Problem description: Leave out every picture and set down, exactly, the lines below from the one holding "theory\_left & 2 & 0 & 0 & 2 \\" up to and including the one holding "Foundation, and SQL Server 2008 R2.".

Materials provided:

- - - -

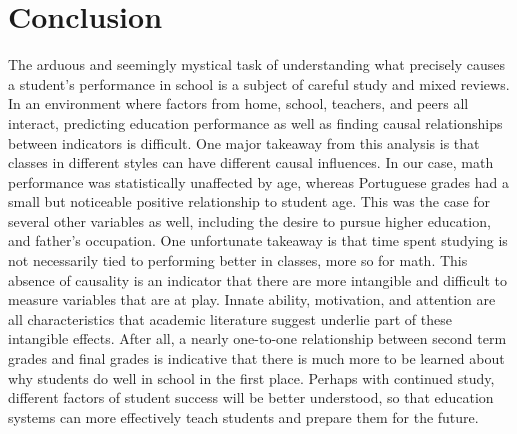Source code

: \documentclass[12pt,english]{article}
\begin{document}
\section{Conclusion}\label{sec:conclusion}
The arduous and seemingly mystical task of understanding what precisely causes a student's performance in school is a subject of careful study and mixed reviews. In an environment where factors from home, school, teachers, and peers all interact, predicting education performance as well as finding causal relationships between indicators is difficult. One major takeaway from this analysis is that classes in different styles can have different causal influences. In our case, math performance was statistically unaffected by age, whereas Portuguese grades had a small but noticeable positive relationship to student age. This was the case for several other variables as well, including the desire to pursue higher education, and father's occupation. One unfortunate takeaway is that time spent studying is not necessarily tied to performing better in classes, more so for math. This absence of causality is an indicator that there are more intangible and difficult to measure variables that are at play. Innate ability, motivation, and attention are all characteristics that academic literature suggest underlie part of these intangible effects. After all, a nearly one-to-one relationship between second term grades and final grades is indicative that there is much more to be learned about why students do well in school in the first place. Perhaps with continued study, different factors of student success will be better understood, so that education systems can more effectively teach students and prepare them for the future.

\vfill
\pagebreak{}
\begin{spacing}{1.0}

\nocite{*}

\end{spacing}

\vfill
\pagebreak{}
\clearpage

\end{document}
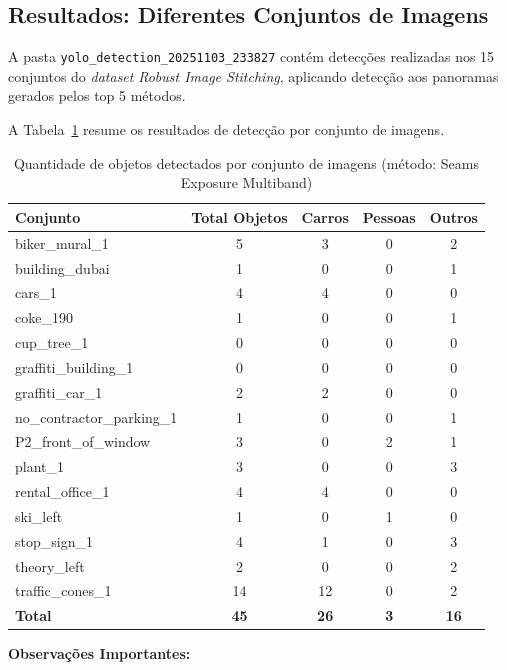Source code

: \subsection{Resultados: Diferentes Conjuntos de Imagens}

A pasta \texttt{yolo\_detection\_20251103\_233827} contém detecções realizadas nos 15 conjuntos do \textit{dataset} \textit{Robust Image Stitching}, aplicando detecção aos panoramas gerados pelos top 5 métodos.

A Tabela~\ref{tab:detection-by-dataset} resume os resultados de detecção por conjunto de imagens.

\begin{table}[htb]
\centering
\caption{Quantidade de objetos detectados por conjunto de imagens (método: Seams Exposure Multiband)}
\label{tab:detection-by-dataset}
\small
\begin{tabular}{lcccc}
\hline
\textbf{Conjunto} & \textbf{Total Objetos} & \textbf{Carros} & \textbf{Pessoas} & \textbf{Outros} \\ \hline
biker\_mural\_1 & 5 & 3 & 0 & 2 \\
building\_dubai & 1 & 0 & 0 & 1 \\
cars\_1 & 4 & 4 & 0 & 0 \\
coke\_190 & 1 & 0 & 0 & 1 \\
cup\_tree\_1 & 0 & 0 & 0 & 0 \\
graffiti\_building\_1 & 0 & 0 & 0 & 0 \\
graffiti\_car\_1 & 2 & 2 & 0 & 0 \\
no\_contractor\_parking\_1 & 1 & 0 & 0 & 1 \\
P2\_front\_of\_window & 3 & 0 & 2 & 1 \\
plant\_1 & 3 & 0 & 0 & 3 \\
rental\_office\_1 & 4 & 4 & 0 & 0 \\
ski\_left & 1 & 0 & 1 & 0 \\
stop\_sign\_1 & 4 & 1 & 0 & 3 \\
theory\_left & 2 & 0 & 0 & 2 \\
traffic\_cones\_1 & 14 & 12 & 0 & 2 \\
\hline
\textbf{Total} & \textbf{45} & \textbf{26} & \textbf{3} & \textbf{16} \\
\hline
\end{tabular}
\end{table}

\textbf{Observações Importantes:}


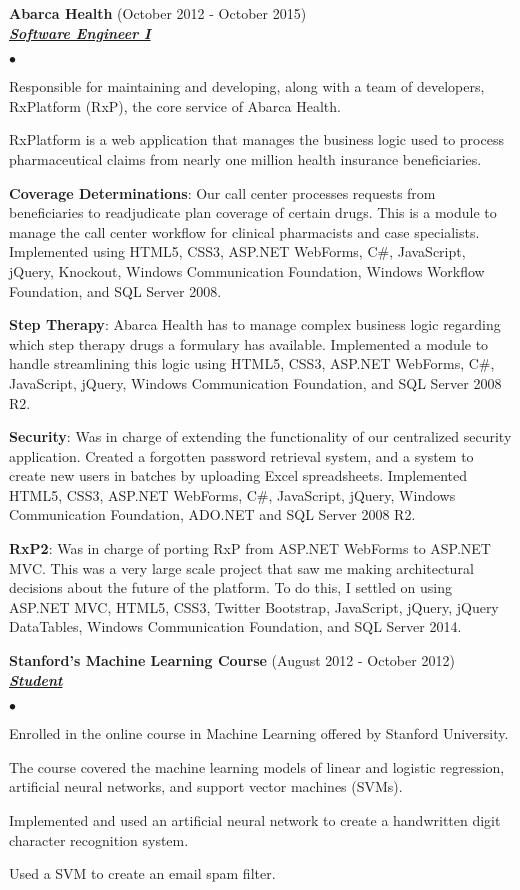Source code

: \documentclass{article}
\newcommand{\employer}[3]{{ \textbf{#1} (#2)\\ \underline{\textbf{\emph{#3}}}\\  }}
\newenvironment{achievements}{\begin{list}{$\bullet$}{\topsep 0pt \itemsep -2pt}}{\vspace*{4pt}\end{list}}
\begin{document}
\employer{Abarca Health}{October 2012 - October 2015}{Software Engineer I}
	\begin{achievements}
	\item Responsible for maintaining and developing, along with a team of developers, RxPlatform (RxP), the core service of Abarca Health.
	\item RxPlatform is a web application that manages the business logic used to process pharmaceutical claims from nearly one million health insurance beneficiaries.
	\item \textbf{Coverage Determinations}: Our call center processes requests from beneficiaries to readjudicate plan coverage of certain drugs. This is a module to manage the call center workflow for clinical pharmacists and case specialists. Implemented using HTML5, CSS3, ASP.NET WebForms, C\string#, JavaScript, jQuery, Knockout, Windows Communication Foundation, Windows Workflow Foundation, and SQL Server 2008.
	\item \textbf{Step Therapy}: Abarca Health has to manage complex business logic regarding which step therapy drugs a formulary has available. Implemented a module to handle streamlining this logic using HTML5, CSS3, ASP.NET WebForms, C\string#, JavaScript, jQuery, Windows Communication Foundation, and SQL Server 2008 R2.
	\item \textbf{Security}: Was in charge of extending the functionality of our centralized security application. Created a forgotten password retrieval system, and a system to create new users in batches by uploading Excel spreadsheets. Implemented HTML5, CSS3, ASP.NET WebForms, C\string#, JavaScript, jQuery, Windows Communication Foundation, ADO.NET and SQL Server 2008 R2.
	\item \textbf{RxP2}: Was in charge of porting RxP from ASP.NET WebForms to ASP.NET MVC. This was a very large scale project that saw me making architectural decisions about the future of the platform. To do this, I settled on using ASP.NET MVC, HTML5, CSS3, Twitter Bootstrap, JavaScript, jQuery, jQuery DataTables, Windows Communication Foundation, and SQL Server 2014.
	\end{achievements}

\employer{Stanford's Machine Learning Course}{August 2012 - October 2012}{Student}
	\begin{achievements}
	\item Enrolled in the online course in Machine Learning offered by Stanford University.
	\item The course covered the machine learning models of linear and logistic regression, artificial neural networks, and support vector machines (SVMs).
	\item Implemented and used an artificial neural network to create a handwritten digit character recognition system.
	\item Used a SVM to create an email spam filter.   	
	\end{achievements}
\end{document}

- - - -

Answer to this exercise:
theory\_left & 2 & 0 & 0 & 2 \\
traffic\_cones\_1 & 14 & 12 & 0 & 2 \\
\hline
\textbf{Total} & \textbf{45} & \textbf{26} & \textbf{3} & \textbf{16} \\
\hline
\end{tabular}
\end{table}

\textbf{Observações Importantes:}


Source code

: \documentclass{article}
\newcommand{\employer}[3]{{ \textbf{#1} (#2)\\ \underline{\textbf{\emph{#3}}}\\  }}
\newenvironment{achievements}{\begin{list}{$\bullet$}{\topsep 0pt \itemsep -2pt}}{\vspace*{4pt}\end{list}}
\begin{document}
\employer{Abarca Health}{October 2012 - October 2015}{Software Engineer I}
	\begin{achievements}
	\item Responsible for maintaining and developing, along with a team of developers, RxPlatform (RxP), the core service of Abarca Health.
	\item RxPlatform is a web application that manages the business logic used to process pharmaceutical claims from nearly one million health insurance beneficiaries.
	\item \textbf{Coverage Determinations}: Our call center processes requests from beneficiaries to readjudicate plan coverage of certain drugs. This is a module to manage the call center workflow for clinical pharmacists and case specialists. Implemented using HTML5, CSS3, ASP.NET WebForms, C\string#, JavaScript, jQuery, Knockout, Windows Communication Foundation, Windows Workflow Foundation, and SQL Server 2008.
	\item \textbf{Step Therapy}: Abarca Health has to manage complex business logic regarding which step therapy drugs a formulary has available. Implemented a module to handle streamlining this logic using HTML5, CSS3, ASP.NET WebForms, C\string#, JavaScript, jQuery, Windows Communication Foundation, and SQL Server 2008 R2.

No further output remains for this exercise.